On par le d’income-taxe et d’octrois qui n’existent pas en Russie. Ignore-t-on que l’income-taxe est un obstacle à la formation des capitaux, ce premier besoin de la Russie, et qu’elle ne saurait être productive là où le revenu national est si restreint ? Quant aux octrois, oublie-t-on qu’ils constituent une source de profits pour les villes, mais qu’ils rapportent fort peu à l’état ? Le tabac et le sel sont, dit-on, faiblement imposés en Russie ; ce n’est pas la bonne envie, mais la possibilité qui manque pour accroître cette branche ; de revenu.
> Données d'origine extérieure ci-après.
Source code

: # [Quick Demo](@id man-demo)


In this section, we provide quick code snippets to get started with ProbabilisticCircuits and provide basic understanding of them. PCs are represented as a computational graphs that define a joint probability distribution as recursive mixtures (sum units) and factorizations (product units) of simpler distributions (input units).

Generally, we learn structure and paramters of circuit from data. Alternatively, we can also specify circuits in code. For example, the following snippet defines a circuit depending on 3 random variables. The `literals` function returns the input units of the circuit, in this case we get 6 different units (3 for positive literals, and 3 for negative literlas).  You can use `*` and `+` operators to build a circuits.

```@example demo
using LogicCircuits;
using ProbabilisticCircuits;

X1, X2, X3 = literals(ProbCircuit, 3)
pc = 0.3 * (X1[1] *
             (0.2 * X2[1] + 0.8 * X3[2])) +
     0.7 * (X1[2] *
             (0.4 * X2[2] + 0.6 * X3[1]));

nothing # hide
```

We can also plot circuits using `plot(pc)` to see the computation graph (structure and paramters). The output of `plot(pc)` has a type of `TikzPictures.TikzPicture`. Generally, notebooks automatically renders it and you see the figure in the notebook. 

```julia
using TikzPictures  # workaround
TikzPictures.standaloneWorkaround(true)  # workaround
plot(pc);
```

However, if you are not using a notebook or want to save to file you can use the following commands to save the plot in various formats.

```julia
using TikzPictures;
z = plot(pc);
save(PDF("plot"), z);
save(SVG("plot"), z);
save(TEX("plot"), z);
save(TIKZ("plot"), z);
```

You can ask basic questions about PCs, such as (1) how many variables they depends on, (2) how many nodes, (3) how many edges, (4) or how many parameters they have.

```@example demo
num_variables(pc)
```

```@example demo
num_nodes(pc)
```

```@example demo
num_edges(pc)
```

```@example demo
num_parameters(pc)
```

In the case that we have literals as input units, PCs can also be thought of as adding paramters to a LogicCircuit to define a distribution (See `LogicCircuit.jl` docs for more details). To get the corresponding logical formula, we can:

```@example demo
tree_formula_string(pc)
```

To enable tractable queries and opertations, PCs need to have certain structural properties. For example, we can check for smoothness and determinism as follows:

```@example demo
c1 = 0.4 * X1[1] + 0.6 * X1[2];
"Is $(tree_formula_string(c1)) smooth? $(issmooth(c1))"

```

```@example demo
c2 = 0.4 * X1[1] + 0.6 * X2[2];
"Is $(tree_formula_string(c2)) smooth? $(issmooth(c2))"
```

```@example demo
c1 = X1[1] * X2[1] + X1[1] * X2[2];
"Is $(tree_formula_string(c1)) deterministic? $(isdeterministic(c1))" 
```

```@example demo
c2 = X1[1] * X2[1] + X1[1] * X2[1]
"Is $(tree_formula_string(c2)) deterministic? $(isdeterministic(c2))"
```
En revanche, l’impôt des boissons devient de plus en plus productif, et le prix de l’eau-de-vie baisse, ce qui fait qu’on en consomme des quantités de plus en plus effrayantes. C’est là un profit que la richesse nationale paie cher par l’abaissement intellectuel et moral de la population livrée à de pareils excès !

Quant aux doléances du Journal de Saint-Pétersbourg sur la balance du commerce, une feuille russe, la Gazette de la Bourse, nous dispense de nous y arrêter ; elle a suffisamment prouvé tout le vide de cette argumentation[6]. La même feuille constate que, dans l’appréciation des forces matérielles de la Russie, notre point de départ est celui de presque tous les publicistes russes. Au lieu d’exagérer l’expression de leur pensée, nous l’avons adoucie. C’est en vain que nos contradicteurs essaient de jeter de la confusion dans le débat en mêlant tout, pour empêcher une vue nette du sujet ; c’est en vain qu’ils nous accusent, en termes qui ne perdraient rien quelquefois à être plus polis, d’omissions volontaires et d’oublis prémédités. Nous en avons vainement cherché la preuve dans leurs réponses[7]. Qu’ils nous vantent complaisamment l’abondance des récoltes, et qu’ils y voient une mine féconde pour la Russie ; il nous suffira de leur demander quelle transformation s’est opérée depuis l’époque où un économiste dont on ne déclinera pas là compétence, M. de Tengoborski, estimait au-dessous de quatre grains le rendement moyen des cultures. Nous nous bornerons aussi à rappeler les jugemens portés sur l’agriculture russe par M. de Molinari, adversaire décidé de la cause polonaise et plein de bon vouloir pour la Russie. Dans le Rousski Viestnick (novembre 1862), il en présente un tableau très sombre. « Que fera, dit-il, le propriétaire sans lumières, sans capital, sans main-d’œuvre ?… La récolte est toujours chétive ! »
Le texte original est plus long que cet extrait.